I had spent approximate (edited out because no one needs to know how much time got wasted designing unique loops around my house that were not repetitive and were also exactly the required distances, minimizing red lights and maximizing right hand turns) hours perfecting a 3 km run (~2 miles), 40 km bike (~25 miles), and a 10km run (6.2 miles) that I would use to finish my first official-not-official Olympic distance triathlon, also known as the 5150 distance, because if you add up all the km used, assuming a 1.5km swim, the distance is 51.50 km total. I just saved you a google search. You are welcome.
I set up my transition area in the garage, which is insanely easy when you are biking in your running shoes and your typical running shorts can easily double as biking shorts, and then headed out the door.
Starting what was likely going to be a 3 hour effort with a 2 mile sprint was…challenging.
Here’s a moment of truth.
I don’t actually know how to warm up. Considering that my first race distance ever was a road marathon, I don’t have a race PR for anything shorter than a *10 miler, and I can’t remember racing anything shorter than a 100k in the last 2 years, is it that surprising?
*I do have a 5k PR thanks to a free race that the local triathlon club puts on every year. It was that race that introduced me to the club and convinced me to sign up with them.
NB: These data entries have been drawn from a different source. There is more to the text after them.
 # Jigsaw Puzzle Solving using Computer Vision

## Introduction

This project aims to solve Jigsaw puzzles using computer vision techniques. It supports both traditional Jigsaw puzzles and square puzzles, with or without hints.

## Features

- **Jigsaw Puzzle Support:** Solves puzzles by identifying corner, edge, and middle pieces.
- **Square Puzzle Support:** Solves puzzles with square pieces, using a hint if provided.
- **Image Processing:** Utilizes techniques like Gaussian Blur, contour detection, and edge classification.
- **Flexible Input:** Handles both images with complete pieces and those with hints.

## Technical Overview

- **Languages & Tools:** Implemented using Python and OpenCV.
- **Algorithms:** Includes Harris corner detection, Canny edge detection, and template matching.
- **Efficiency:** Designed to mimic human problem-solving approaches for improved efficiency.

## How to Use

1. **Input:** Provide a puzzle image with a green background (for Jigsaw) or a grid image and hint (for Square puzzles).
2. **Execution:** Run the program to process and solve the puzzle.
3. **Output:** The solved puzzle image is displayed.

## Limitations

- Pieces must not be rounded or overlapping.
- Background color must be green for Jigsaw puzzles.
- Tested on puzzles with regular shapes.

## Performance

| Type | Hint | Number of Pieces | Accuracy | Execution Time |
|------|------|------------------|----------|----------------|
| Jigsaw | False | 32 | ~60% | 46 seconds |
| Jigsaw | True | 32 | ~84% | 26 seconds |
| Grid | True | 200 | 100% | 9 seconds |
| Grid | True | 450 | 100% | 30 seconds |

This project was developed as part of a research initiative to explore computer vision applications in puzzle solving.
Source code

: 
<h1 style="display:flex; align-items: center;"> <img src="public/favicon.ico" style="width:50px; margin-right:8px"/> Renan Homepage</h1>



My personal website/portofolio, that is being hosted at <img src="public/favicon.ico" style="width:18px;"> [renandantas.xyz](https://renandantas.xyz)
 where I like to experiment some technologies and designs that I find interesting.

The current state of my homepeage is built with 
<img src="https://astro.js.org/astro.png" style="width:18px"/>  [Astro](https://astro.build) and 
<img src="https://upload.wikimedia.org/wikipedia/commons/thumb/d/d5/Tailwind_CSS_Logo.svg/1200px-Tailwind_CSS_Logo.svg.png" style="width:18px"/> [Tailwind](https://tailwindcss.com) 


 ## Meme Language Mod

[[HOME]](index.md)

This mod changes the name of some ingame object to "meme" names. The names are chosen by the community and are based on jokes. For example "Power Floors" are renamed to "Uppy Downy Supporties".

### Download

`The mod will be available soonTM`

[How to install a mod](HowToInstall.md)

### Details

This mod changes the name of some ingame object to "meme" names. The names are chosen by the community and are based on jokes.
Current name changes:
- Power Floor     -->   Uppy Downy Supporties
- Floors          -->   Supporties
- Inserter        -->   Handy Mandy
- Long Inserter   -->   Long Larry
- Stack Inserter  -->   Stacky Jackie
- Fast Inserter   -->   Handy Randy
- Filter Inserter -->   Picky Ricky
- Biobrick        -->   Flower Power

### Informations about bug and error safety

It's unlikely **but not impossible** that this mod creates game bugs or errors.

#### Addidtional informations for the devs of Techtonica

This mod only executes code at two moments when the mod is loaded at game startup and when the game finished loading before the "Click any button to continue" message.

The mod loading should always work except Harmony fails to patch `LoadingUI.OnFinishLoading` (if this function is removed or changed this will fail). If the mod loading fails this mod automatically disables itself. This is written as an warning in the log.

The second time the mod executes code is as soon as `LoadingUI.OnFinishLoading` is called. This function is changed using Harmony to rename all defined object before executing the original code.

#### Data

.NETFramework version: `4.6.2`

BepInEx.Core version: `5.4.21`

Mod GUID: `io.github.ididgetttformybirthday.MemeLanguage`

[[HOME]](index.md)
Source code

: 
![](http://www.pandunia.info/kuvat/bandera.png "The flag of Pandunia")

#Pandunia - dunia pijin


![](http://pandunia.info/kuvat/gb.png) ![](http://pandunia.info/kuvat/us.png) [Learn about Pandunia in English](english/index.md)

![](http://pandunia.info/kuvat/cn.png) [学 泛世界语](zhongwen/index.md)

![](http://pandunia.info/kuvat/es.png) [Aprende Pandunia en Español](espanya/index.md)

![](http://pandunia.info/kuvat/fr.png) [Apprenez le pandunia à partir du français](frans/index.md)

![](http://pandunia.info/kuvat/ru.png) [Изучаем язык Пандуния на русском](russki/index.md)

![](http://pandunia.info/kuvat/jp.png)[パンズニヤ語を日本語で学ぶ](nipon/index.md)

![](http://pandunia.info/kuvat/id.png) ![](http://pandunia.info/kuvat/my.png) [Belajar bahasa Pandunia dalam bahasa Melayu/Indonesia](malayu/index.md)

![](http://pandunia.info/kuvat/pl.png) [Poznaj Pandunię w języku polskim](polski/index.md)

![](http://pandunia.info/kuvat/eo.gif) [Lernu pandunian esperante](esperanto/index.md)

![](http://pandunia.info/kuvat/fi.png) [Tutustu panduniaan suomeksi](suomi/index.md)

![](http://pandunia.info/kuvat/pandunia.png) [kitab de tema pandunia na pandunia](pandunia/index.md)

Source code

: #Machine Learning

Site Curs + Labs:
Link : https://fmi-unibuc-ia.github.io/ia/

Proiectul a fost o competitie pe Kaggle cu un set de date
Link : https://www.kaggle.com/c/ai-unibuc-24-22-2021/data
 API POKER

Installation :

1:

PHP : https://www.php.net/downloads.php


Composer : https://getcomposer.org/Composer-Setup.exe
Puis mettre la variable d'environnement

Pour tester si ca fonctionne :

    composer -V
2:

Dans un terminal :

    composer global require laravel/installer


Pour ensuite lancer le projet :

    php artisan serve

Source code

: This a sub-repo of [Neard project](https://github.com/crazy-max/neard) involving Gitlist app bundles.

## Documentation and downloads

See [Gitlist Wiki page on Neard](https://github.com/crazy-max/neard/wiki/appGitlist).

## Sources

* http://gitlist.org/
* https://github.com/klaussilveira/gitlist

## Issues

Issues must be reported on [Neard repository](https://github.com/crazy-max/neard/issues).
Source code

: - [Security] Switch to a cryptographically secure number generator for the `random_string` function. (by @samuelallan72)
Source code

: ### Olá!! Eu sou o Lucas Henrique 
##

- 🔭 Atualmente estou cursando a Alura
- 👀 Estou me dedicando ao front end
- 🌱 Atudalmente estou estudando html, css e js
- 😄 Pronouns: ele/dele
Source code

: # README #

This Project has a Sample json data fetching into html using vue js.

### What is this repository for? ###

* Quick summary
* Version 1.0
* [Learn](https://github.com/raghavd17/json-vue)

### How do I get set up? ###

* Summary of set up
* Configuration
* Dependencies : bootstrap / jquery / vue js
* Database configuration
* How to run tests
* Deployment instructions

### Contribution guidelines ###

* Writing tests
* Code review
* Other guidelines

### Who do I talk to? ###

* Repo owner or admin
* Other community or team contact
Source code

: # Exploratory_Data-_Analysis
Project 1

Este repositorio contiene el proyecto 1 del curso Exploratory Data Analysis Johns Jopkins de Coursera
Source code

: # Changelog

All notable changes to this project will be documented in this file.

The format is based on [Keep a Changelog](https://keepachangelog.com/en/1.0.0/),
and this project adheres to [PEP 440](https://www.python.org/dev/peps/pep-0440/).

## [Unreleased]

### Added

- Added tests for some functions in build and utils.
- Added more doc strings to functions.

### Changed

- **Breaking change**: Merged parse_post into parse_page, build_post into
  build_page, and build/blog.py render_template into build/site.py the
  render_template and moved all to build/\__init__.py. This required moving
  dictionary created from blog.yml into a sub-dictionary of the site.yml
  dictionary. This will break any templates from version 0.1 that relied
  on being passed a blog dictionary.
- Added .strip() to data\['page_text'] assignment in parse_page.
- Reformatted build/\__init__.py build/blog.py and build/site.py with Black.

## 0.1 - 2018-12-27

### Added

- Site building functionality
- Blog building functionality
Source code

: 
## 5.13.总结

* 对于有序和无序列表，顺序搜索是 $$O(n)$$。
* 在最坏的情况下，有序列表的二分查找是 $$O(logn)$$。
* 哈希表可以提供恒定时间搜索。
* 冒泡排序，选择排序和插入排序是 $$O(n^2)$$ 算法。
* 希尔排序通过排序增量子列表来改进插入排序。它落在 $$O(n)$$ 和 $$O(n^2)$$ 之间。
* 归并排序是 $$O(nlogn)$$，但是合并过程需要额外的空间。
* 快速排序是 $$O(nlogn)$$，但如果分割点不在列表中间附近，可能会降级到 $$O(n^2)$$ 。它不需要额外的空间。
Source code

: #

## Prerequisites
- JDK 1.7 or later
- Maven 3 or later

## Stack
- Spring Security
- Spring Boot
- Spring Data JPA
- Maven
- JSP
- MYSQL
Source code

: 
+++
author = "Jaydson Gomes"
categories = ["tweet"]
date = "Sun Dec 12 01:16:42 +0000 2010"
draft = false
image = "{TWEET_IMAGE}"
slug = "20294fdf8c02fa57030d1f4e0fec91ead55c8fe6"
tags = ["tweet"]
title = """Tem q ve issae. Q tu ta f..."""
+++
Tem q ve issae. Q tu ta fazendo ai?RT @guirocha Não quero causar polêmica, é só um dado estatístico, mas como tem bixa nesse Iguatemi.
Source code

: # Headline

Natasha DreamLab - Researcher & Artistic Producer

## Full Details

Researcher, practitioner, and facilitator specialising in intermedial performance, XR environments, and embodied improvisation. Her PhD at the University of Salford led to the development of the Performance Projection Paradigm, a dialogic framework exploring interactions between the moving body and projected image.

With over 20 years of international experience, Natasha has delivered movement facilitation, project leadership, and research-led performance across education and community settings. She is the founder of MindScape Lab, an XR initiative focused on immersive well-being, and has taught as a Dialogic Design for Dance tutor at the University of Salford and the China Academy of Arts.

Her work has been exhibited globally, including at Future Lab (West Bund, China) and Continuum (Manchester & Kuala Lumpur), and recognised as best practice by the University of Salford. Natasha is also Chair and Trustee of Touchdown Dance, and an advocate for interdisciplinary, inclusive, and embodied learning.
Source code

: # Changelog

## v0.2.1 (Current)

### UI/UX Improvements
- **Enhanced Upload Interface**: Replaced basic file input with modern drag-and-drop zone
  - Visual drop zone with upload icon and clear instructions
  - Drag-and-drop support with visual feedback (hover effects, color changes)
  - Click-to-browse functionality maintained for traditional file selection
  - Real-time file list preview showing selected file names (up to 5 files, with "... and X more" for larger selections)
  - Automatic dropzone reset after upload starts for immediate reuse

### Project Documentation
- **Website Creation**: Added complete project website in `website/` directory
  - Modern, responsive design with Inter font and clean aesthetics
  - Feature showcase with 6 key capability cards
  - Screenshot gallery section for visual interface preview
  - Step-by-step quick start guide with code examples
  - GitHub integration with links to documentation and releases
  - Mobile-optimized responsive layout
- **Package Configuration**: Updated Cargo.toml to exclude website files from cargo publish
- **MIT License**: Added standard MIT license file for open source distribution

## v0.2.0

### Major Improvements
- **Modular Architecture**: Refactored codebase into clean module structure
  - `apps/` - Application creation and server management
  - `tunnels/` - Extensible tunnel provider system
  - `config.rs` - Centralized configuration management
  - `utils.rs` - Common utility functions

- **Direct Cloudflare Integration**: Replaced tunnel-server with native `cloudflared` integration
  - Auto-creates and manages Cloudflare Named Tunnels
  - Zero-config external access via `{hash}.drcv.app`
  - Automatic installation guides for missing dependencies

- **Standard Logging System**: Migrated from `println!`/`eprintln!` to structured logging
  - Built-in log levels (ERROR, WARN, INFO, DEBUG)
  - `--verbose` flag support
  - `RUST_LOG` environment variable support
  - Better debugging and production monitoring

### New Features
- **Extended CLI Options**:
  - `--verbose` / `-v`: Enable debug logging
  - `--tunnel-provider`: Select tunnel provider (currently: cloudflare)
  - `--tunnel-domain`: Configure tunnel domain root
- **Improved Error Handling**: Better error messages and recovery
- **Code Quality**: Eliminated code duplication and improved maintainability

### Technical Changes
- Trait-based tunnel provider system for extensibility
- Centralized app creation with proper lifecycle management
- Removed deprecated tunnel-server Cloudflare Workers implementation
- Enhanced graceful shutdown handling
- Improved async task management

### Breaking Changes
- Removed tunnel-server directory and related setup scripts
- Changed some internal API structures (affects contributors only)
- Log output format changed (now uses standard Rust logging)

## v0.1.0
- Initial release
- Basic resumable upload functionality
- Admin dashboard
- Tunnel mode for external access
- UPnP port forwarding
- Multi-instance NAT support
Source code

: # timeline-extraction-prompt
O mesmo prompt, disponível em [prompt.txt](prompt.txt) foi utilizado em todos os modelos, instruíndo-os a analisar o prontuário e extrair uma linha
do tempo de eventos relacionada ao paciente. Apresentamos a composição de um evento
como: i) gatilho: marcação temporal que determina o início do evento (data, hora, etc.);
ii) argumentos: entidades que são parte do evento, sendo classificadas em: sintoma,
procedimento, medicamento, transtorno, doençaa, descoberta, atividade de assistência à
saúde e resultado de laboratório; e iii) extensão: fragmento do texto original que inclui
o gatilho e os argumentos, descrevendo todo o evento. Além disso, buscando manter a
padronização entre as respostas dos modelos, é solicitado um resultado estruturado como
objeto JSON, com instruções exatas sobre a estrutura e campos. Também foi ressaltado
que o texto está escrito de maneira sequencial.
But it’s not an event I’ve ever treated as a race and trained for and my post event comments are always the same: “next year consider warming up.”
When you <3 distances that are tests of endurance, the thought of spending time in the parking lot doing high knees prior to measuring your mettle against a trail of epic proportions seems ludicrous…can you blame me for the lack of serious thought in this area?
Nineteen minutes later I ran into my garage,
panting gasping and promising that by next time I did one of these things I would know how to perform a freaking warm up. I also knew at this point that not a single step of this effort was going to count, thanks to a temperamental GPS. But, not getting an online badge was OK.
I’ve always loved training. Even without a race on my calendar, I run. I know for some people the drive to train comes from their goal….I but I just love to run.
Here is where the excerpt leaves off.